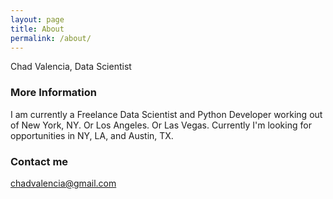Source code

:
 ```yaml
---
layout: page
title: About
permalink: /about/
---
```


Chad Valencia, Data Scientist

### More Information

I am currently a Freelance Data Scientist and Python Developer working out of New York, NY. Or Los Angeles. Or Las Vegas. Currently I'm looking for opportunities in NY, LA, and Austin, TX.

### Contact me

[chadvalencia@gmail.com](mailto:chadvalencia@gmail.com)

-*-

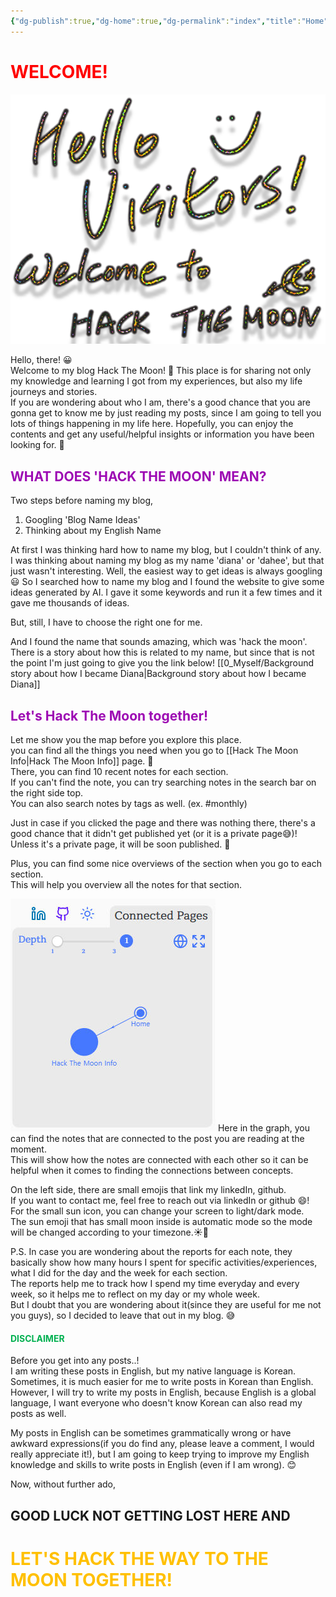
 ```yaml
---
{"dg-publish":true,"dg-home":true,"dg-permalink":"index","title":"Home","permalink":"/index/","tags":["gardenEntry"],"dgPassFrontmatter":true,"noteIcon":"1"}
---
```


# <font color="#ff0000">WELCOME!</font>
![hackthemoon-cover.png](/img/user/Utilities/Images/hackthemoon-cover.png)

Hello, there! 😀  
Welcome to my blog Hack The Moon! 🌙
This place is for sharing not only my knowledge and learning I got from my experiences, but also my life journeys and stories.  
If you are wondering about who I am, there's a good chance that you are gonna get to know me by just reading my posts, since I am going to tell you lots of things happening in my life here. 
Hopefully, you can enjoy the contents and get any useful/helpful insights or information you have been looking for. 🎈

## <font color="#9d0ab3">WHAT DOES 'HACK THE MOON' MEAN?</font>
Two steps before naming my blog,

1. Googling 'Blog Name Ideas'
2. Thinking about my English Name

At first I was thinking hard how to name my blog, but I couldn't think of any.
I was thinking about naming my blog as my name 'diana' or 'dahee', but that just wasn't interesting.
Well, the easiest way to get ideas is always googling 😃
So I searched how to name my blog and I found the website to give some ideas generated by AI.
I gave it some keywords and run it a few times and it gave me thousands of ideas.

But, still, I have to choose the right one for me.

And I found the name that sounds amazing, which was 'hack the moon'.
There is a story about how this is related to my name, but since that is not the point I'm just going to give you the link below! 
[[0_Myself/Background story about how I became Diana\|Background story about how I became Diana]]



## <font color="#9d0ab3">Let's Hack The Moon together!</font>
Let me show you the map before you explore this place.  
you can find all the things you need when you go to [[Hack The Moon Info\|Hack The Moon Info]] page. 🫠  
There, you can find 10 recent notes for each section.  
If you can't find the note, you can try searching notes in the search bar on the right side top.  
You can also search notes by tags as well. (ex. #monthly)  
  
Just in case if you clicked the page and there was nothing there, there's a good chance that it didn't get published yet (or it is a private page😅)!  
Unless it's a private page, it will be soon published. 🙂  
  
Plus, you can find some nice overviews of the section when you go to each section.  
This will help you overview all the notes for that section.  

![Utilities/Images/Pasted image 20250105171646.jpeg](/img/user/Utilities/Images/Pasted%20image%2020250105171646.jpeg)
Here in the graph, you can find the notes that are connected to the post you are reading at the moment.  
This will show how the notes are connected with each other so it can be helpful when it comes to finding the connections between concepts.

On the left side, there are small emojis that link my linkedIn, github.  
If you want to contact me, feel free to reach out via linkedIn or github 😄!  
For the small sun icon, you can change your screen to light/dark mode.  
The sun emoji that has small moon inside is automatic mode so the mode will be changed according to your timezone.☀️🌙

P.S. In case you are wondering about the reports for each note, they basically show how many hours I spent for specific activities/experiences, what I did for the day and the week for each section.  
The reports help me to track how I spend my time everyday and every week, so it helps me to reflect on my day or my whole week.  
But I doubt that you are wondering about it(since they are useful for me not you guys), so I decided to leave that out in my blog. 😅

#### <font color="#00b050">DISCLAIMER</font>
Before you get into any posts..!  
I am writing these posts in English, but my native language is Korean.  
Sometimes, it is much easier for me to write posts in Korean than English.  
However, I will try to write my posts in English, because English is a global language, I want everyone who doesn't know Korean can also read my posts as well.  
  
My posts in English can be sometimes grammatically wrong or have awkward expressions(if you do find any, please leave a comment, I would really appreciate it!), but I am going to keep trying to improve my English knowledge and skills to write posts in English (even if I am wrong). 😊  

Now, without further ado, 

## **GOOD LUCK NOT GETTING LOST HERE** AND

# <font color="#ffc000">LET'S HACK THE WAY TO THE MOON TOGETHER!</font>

-*-

**Task to complete:** Out of the data above, transcribe exactly and only the lines starting with the line that has "This place is" and going on through the line that has "2. Thinking about my English Name", both included.

**Solution for this problem:**
This place is for sharing not only my knowledge and learning I got from my experiences, but also my life journeys and stories.  
If you are wondering about who I am, there's a good chance that you are gonna get to know me by just reading my posts, since I am going to tell you lots of things happening in my life here. 
Hopefully, you can enjoy the contents and get any useful/helpful insights or information you have been looking for. 🎈

## <font color="#9d0ab3">WHAT DOES 'HACK THE MOON' MEAN?</font>
Two steps before naming my blog,

1. Googling 'Blog Name Ideas'
2. Thinking about my English Name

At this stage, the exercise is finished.